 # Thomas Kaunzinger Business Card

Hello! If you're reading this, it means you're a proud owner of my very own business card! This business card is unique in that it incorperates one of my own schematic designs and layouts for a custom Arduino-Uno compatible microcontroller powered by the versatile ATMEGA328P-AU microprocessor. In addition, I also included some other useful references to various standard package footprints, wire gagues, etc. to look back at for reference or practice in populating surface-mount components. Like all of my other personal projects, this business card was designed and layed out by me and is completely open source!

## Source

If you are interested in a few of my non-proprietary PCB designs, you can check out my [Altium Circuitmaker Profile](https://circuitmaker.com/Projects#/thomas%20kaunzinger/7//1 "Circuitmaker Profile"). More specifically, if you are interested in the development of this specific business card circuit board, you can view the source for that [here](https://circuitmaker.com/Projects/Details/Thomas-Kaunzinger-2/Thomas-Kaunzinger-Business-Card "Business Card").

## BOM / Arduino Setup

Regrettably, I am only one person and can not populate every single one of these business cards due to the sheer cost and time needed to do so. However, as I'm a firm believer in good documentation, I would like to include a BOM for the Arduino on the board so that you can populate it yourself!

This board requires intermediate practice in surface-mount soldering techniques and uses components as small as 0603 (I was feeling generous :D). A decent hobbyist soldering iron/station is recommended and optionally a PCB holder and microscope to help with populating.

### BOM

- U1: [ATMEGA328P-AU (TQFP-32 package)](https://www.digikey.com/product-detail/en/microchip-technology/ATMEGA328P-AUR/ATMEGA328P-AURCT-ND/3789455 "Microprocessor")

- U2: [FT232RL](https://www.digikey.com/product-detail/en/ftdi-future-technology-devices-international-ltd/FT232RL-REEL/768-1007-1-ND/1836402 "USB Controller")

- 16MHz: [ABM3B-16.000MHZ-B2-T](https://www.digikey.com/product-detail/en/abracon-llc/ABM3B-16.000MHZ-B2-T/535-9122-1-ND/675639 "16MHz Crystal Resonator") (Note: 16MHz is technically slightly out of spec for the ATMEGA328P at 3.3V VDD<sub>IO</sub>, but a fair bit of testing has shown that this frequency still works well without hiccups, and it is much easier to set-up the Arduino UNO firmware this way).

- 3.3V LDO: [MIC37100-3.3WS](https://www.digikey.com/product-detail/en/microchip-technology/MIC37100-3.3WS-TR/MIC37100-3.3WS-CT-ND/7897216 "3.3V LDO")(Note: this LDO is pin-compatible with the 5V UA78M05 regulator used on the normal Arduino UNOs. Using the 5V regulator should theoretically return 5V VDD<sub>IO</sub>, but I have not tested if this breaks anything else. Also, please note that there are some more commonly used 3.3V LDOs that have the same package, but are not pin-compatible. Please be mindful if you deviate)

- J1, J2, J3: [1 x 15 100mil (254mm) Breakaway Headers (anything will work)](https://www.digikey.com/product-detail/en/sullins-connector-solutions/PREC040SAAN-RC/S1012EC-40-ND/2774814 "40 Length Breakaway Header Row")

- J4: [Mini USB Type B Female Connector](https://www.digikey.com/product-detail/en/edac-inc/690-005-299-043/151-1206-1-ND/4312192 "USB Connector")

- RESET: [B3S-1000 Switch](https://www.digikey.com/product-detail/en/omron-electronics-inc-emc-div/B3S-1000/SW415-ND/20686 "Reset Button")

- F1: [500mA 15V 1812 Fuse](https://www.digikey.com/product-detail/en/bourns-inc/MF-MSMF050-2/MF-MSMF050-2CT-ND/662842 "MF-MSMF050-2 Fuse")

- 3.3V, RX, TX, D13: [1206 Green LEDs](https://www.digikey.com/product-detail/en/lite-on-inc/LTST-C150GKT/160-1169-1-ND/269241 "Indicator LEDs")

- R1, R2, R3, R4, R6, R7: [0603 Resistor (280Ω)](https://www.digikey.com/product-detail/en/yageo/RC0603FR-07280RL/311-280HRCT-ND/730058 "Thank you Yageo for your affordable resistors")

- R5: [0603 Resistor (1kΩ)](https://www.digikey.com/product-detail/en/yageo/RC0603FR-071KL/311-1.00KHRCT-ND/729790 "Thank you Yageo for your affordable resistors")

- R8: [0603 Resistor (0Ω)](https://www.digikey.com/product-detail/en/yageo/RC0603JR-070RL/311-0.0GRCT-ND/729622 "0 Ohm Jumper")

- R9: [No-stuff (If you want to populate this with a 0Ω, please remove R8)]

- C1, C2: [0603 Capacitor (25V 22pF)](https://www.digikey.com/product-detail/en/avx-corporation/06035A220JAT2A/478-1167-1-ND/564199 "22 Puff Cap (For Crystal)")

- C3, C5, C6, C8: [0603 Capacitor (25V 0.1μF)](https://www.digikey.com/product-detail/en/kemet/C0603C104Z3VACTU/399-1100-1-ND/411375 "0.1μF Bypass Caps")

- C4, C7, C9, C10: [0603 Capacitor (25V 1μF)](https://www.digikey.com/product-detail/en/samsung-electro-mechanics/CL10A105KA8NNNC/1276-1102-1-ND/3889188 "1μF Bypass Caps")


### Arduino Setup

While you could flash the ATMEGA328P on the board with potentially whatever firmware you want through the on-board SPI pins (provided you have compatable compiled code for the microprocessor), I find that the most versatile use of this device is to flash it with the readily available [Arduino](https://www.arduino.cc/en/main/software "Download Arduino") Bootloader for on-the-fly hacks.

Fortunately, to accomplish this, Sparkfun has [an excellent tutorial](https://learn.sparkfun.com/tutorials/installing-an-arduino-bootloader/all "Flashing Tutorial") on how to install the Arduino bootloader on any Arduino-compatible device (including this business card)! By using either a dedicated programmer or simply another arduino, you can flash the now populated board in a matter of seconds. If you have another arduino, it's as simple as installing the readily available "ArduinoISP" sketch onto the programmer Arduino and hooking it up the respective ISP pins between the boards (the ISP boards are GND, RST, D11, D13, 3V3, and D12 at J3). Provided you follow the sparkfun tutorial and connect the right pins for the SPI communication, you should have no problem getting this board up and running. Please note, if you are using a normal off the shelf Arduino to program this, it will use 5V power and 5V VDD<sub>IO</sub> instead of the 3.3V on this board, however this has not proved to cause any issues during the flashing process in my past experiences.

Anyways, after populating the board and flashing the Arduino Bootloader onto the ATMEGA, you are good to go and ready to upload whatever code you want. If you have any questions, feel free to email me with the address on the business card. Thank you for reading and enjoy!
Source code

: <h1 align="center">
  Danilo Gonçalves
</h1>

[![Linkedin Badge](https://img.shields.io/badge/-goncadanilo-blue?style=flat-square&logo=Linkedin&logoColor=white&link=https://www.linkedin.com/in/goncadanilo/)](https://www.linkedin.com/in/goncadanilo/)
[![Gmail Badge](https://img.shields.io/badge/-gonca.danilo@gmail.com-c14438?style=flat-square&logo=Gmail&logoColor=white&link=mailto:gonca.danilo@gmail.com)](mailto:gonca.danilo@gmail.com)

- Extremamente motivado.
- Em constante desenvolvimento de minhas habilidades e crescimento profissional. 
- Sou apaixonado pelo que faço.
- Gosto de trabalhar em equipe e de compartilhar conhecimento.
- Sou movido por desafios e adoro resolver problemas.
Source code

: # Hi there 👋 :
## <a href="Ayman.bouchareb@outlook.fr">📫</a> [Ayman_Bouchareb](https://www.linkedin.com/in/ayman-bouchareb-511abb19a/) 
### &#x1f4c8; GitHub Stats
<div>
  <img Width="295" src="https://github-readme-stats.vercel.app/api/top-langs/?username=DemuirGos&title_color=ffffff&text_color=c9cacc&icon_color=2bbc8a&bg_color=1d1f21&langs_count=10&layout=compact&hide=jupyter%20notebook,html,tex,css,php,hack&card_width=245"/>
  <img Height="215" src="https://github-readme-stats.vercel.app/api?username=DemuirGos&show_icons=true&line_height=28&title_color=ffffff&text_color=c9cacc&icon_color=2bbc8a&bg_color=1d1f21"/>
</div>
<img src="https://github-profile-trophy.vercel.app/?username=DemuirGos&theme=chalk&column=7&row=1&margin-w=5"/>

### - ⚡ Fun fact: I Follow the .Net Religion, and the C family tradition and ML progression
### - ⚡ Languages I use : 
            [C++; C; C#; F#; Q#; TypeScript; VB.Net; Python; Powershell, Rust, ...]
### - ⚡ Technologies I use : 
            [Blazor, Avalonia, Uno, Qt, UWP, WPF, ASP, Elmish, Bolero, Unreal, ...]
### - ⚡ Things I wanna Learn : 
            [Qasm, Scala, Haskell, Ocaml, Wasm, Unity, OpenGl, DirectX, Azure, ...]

TASK BRIEF
Using the entries above, find all lines with "ffffff". Copy them.

EXERCISE OUTPUT
  <img Width="295" src="https://github-readme-stats.vercel.app/api/top-langs/?username=DemuirGos&title_color=ffffff&text_color=c9cacc&icon_color=2bbc8a&bg_color=1d1f21&langs_count=10&layout=compact&hide=jupyter%20notebook,html,tex,css,php,hack&card_width=245"/>
  <img Height="215" src="https://github-readme-stats.vercel.app/api?username=DemuirGos&show_icons=true&line_height=28&title_color=ffffff&text_color=c9cacc&icon_color=2bbc8a&bg_color=1d1f21"/>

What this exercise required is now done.